Activity. Among the entries below, copy every line that carries the word "pour".

======== Task inputs ========

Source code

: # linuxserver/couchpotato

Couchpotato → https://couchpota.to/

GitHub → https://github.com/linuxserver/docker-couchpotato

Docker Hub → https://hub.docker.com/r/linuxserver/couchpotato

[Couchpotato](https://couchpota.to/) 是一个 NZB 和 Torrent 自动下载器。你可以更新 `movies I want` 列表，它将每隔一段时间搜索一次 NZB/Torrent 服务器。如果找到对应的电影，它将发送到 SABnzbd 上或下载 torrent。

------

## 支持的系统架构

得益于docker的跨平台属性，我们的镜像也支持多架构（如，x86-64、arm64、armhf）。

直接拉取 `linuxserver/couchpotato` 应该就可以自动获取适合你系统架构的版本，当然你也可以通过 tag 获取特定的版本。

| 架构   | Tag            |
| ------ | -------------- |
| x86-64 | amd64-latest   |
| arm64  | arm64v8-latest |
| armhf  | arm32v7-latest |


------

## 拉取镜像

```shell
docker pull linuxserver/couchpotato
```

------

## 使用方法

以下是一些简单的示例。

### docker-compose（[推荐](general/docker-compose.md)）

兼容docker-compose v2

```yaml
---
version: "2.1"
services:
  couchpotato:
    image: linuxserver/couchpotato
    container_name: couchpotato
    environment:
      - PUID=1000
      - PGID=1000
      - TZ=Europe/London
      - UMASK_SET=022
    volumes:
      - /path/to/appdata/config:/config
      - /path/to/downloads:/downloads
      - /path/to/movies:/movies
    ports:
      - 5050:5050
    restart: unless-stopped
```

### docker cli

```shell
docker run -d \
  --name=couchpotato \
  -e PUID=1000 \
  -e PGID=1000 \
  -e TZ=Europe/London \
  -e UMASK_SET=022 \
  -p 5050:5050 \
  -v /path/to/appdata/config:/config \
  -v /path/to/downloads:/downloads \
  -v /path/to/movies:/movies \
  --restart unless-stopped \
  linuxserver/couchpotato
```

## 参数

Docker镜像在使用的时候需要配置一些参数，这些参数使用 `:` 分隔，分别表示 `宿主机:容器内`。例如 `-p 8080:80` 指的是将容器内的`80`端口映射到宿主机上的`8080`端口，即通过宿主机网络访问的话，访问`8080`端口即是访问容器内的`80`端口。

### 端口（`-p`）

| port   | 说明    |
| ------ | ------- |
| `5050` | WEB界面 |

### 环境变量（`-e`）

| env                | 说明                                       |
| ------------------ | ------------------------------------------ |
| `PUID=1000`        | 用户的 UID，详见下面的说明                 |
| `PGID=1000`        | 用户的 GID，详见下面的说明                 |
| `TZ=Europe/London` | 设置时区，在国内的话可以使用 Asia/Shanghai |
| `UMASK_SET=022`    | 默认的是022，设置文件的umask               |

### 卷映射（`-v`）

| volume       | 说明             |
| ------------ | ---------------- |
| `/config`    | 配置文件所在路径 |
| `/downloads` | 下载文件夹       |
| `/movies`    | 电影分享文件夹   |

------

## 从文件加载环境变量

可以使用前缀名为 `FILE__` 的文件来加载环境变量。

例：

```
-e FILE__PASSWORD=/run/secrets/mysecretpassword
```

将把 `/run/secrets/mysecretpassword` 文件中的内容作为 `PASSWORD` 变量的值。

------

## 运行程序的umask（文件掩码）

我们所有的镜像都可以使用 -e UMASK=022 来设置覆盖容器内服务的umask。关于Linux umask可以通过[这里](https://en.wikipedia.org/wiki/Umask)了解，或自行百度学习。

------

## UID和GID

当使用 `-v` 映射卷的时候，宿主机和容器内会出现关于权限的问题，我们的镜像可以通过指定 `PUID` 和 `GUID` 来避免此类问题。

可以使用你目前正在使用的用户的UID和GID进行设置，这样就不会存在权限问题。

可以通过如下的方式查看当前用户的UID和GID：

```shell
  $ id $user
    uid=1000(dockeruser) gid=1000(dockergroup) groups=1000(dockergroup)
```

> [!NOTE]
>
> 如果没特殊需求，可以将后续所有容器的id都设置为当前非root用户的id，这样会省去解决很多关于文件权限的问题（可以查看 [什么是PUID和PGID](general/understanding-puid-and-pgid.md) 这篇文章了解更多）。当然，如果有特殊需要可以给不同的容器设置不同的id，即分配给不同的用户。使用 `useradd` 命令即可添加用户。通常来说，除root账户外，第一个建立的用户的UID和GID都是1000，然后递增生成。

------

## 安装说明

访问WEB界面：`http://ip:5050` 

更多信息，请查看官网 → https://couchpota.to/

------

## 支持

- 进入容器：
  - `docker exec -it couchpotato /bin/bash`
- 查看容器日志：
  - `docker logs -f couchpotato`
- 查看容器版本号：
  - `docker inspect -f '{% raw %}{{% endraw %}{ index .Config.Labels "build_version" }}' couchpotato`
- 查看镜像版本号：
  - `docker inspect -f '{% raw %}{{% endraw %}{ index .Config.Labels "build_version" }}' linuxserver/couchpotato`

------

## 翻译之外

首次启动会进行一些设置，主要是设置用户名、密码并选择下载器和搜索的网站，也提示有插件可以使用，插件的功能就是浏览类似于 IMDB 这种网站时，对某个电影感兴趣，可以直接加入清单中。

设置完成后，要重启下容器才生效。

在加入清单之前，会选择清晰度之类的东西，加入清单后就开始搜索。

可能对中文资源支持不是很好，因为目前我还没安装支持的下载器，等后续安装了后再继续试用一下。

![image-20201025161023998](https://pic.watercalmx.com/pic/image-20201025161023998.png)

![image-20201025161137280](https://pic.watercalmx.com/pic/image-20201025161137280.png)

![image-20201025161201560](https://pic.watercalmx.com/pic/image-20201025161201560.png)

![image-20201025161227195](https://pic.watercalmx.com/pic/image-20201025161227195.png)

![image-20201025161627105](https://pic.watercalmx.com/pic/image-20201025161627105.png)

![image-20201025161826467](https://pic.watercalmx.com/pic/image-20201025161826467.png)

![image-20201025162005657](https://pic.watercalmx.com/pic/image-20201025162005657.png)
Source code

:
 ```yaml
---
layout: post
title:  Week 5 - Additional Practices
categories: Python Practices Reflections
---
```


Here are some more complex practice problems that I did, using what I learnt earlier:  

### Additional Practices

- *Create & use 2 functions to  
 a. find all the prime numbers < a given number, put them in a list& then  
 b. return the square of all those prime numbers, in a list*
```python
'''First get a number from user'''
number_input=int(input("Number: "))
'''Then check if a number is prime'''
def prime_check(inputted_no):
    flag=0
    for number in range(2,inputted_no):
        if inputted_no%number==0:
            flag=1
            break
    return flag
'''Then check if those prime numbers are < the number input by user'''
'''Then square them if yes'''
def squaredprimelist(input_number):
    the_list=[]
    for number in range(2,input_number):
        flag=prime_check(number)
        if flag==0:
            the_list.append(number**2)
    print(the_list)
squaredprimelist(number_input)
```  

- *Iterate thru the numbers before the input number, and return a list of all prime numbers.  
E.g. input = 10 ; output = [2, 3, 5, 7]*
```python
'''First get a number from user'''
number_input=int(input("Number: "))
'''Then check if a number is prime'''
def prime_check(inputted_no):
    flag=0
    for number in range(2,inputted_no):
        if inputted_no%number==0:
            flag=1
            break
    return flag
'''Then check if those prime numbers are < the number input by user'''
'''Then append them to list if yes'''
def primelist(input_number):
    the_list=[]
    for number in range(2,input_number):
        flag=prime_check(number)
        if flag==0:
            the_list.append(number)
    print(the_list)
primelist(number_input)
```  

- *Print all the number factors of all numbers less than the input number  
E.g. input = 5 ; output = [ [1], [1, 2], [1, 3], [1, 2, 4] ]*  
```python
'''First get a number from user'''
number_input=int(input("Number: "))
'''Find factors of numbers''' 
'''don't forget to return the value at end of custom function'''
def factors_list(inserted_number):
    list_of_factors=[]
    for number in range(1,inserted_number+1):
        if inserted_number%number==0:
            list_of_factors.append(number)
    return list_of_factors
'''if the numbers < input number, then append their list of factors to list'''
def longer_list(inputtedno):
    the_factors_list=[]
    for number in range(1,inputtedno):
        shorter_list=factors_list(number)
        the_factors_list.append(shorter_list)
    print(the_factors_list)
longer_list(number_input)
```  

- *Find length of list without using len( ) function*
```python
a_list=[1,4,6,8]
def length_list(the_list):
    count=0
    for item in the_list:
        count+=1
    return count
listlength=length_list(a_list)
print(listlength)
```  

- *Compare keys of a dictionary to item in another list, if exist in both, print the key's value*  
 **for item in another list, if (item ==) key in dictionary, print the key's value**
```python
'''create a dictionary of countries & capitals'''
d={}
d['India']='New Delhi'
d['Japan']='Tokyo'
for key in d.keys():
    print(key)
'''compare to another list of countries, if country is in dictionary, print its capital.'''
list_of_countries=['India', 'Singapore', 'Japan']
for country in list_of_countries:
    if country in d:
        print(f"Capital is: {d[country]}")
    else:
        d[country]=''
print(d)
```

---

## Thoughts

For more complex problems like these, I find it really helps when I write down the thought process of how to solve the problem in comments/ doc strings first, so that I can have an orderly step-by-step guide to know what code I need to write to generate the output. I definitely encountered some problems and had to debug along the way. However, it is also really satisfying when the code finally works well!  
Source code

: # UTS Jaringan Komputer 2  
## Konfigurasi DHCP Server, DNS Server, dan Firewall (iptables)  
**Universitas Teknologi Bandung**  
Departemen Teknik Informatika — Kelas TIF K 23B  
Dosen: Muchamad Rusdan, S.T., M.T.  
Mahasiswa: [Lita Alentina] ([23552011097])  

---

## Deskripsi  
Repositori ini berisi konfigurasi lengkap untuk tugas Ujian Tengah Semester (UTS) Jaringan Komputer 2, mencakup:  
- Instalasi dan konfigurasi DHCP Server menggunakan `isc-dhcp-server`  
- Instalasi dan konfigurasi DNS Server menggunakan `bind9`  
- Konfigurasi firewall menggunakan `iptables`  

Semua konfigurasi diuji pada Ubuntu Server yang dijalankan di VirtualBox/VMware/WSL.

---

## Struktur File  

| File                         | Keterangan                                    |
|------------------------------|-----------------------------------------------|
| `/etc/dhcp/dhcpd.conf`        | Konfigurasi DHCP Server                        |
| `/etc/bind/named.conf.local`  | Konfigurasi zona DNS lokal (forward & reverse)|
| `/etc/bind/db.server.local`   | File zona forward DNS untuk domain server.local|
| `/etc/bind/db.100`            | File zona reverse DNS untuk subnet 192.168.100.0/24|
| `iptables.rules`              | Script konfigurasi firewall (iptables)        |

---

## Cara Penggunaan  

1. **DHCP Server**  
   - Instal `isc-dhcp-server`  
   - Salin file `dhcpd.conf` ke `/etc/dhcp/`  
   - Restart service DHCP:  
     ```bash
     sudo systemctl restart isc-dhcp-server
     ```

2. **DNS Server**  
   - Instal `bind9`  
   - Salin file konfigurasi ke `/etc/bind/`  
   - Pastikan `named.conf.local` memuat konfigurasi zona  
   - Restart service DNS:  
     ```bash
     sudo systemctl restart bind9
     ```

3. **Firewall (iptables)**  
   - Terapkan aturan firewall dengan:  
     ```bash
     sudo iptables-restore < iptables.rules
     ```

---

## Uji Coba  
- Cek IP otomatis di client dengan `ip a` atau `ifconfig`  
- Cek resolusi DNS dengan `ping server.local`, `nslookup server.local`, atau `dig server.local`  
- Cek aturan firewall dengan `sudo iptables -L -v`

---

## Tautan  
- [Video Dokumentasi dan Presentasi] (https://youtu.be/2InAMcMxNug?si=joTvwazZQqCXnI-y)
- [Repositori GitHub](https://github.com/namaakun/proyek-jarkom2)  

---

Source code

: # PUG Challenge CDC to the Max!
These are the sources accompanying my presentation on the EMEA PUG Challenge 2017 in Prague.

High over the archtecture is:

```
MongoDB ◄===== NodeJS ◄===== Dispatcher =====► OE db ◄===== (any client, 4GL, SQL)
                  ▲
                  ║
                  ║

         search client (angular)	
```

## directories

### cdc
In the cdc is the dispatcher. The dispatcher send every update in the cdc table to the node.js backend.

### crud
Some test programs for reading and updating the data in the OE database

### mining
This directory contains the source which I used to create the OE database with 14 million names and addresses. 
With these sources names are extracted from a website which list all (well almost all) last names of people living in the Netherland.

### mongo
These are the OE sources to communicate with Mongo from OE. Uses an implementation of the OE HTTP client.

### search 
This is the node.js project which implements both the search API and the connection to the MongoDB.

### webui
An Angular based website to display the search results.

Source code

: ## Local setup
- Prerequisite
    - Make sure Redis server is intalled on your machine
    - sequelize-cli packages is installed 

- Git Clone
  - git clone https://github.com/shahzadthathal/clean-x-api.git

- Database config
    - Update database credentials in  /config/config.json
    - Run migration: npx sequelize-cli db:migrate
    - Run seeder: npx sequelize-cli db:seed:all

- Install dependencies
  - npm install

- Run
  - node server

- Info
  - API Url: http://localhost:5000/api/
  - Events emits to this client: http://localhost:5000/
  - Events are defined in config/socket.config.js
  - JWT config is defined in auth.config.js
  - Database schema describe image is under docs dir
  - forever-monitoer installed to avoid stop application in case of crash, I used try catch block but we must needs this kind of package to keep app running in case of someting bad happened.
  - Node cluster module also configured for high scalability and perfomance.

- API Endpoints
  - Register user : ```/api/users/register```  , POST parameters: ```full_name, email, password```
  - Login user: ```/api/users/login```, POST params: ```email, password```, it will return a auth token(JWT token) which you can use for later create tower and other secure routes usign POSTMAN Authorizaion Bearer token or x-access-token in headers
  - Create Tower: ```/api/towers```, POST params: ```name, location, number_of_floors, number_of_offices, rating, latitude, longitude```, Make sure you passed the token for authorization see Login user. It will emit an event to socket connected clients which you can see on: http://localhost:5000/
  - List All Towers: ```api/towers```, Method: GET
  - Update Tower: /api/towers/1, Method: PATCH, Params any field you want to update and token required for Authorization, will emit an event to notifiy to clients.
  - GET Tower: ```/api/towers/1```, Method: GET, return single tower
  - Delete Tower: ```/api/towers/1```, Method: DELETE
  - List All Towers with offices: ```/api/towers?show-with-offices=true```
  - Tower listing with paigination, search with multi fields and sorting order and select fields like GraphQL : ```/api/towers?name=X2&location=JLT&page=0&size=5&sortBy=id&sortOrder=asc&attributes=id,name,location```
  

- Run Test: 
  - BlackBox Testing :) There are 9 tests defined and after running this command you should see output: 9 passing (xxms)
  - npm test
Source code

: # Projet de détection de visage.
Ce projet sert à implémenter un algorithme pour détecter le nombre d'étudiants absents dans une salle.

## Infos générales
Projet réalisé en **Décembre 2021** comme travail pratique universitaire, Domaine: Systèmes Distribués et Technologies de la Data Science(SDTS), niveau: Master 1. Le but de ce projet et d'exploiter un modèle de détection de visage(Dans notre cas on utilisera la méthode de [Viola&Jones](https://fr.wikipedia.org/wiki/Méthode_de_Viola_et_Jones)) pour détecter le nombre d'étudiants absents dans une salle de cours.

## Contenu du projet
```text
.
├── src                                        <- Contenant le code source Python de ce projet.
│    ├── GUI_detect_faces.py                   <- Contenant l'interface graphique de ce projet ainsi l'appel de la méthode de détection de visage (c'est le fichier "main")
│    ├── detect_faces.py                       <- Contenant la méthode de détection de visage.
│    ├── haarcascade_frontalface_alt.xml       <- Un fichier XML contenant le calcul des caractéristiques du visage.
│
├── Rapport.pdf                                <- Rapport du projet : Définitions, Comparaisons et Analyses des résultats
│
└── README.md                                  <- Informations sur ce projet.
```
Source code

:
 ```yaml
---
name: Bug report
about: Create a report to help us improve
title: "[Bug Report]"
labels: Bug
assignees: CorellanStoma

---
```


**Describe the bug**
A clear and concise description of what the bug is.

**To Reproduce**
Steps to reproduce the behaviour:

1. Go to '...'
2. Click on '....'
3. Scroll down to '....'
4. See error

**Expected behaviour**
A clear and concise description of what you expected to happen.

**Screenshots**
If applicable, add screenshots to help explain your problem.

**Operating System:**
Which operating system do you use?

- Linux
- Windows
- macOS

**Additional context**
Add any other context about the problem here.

========

Response to this task.
Ce projet sert à implémenter un algorithme pour détecter le nombre d'étudiants absents dans une salle.
Projet réalisé en **Décembre 2021** comme travail pratique universitaire, Domaine: Systèmes Distribués et Technologies de la Data Science(SDTS), niveau: Master 1. Le but de ce projet et d'exploiter un modèle de détection de visage(Dans notre cas on utilisera la méthode de [Viola&Jones](https://fr.wikipedia.org/wiki/Méthode_de_Viola_et_Jones)) pour détecter le nombre d'étudiants absents dans une salle de cours.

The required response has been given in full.